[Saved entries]
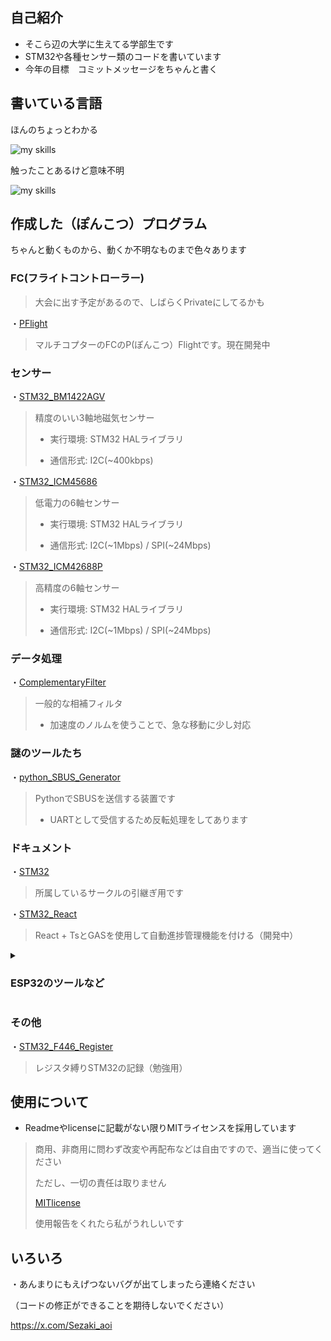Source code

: ## 自己紹介

- そこら辺の大学に生えてる学部生です
- STM32や各種センサー類のコードを書いています
- 今年の目標　コミットメッセージをちゃんと書く

## 書いている言語

ほんのちょっとわかる

<img alt="my skills" src="https://skillicons.dev/icons?theme=dark&perline=7&i=c,cpp" />

触ったことあるけど意味不明

<img alt="my skills" src="https://skillicons.dev/icons?theme=dark&perline=7&i=python,lua,html,react" />

## 作成した（ぽんこつ）プログラム

ちゃんと動くものから、動くか不明なものまで色々あります

### FC(フライトコントローラー)

> 大会に出す予定があるので、しばらくPrivateにしてるかも

・[PFlight](https://github.com/NOKOLat/PFLIGHT) 
> マルチコプターのFCのP(ぽんこつ）Flightです。現在開発中

### センサー

・[STM32_BM1422AGV](https://github.com/NOKOLat/STM32_BM1422AGMV) 

> 精度のいい3軸地磁気センサー
> 
> - 実行環境: STM32 HALライブラリ
>
> - 通信形式: I2C(~400kbps)

・[STM32_ICM45686](https://github.com/NOKOLat/STM32_ICM45686)

> 低電力の6軸センサー
> 
> - 実行環境: STM32 HALライブラリ
>
> - 通信形式: I2C(~1Mbps) / SPI(~24Mbps)

・[STM32_ICM42688P](https://github.com/NOKOLat/STM32_ICM42688P)

> 高精度の6軸センサー
> 
> - 実行環境: STM32 HALライブラリ
>
> - 通信形式: I2C(~1Mbps) / SPI(~24Mbps)

### データ処理

・[ComplementaryFilter](https://github.com/NOKOLat/ComplementaryFilter)

> 一般的な相補フィルタ
> - 加速度のノルムを使うことで、急な移動に少し対応

### 謎のツールたち

・[python_SBUS_Generator](https://github.com/aoi-256/SBUS_Generator)

> PythonでSBUSを送信する装置です
> 
> - UARTとして受信するため反転処理をしてあります


### ドキュメント

・[STM32](https://aoi-256.github.io/STM32_DEV/)

> 所属しているサークルの引継ぎ用です

・[STM32_React](https://github.com/aoi-256/STM32_document_React)

> React + TsとGASを使用して自動進捗管理機能を付ける（開発中）

<details>

<summary><h3>ESP32のツールなど</h3></summary>

・[ESP32_SoftAP_Utility](https://github.com/aoi-256/Arudino_SoftAP_Utility) 

> - <Wifi.h>のsoftAPを使ったデバック用のコードセットです
> - PC側の受信コード(python)も付属しています

・[ESP32_StateDev](https://github.com/aoi-256/ESP32_StateDev) 

> - Stateパターンのクラスサンプルです
> - 割と詳細に処理の流れが書いてあります
> - vscodeのplatformIOなどを使用して実行してください

</details>

### その他
・[STM32_F446_Register](https://github.com/aoi-256/STM32_F446_Register)
> レジスタ縛りSTM32の記録（勉強用）


## 使用について

- Readmeやlicenseに記載がない限りMITライセンスを採用しています
>
> 商用、非商用に問わず改変や再配布などは自由ですので、適当に使ってください
>
> ただし、一切の責任は取りません
>
> [MITlicense](https://opensource.org/license/mit)
>
> 使用報告をくれたら私がうれしいです

## いろいろ

・あんまりにもえげつないバグが出てしまったら連絡ください

（コードの修正ができることを期待しないでください）

https://x.com/Sezaki_aoi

▶ [BRIEF]
"icons" is the word to look for; copy every line of the data that has it.

▶ [SOLUTION TO THIS EXERCISE]
<img alt="my skills" src="https://skillicons.dev/icons?theme=dark&perline=7&i=c,cpp" />
<img alt="my skills" src="https://skillicons.dev/icons?theme=dark&perline=7&i=python,lua,html,react" />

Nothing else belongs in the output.